Hi Kelly: Thank you for the chocolate. I had given it up for Lent, but what the hell.

flowerpot: I do need a hug so thank you. Can March be worse than February? God, I hope not.

chrisb: I have to say since Jake's been on the painkillers he's back to his puppy self. He just doesn't understand why he can't go on long walks anymore. In retrospect, the passport experience was one of the least bad ones this month. Thank you for your warm wishes.

annie: I hate U.S. Immigration people. They are unnecessarily rude, particularly in New York.

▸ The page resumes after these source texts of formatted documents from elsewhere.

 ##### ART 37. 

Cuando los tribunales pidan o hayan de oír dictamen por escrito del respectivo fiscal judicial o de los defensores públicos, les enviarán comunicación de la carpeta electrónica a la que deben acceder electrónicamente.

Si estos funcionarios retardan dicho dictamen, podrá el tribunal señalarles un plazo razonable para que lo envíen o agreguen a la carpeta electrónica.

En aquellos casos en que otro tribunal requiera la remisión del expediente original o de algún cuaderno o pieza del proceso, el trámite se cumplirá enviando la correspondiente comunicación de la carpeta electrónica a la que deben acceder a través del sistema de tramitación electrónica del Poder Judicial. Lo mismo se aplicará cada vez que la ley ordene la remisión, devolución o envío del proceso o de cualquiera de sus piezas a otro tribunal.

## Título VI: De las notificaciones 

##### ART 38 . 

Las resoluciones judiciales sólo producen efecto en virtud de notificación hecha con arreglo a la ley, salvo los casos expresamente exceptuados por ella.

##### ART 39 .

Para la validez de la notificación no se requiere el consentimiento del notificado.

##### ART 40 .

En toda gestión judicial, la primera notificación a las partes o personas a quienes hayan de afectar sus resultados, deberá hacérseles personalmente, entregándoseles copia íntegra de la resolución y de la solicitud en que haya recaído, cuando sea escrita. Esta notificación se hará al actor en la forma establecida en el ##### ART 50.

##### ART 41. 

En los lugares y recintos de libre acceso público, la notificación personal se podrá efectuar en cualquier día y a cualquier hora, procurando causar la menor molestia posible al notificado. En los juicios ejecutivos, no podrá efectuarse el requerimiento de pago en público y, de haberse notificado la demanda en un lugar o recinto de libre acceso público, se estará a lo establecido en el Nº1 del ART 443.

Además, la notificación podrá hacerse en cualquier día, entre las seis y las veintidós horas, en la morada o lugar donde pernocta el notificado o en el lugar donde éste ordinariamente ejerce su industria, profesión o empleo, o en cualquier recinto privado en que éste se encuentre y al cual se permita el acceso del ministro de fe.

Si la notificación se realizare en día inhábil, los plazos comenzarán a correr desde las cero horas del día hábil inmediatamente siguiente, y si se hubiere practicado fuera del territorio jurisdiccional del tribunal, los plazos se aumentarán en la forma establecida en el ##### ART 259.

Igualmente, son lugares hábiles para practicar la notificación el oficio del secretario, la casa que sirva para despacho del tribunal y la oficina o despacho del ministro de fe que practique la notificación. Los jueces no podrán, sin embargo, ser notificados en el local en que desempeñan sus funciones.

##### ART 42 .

sandrine: Thank you so much and thanks for visiting my blog.

Crystal Jigsaw said...

Phew! I am so sorry to hear about the dog. Of course you may remember Sparky (my border collie) dislocating her hip back in December and now you only need visit my blog to see how well she's doing. There is hope. Never give in.

Crystal xx

wakeupandsmellthecoffee said...

CJ: When I saw the pictures of Sparky, I felt so happy for her and you. And I know Jake will be better in time. It's just going to take time and money -- lots of it.

Pixie said...

whoa! I was just coming by to have a quiet read and .....
well you carry on moaning sounds as if you have good reason to for all sorts of reasons.
Poor Jake!
pxx

laurie said...

holy moly, coffee. this is all really grim.

your poor pup. let me think about this and do some research for you on my end. there might be other things you can do for Jake.

re your mom: don't worry about the biopsy. it won't spread cancer cells (assuming there even are cancer cells to spread.) they can spread during surgery, but these biopsies are very routine.

you would never get back into the US without a passport, so i'm glad that all worked out. did you ever determine what, exactly, happened to the passports in teh first place? and whose is still missing?

geeeeez not a terribly relaxing vacation.

wakeupandsmellthecoffee said...

Pixie: At least no one's died.

laurie: The passports must have slipped out of my bag. I don't think they were stolen. My son's is still missing. Thanks for the reassurance about the biopsy. I'll call my mother later to see how it went. I'll welcome any information you find about hip dysplasia.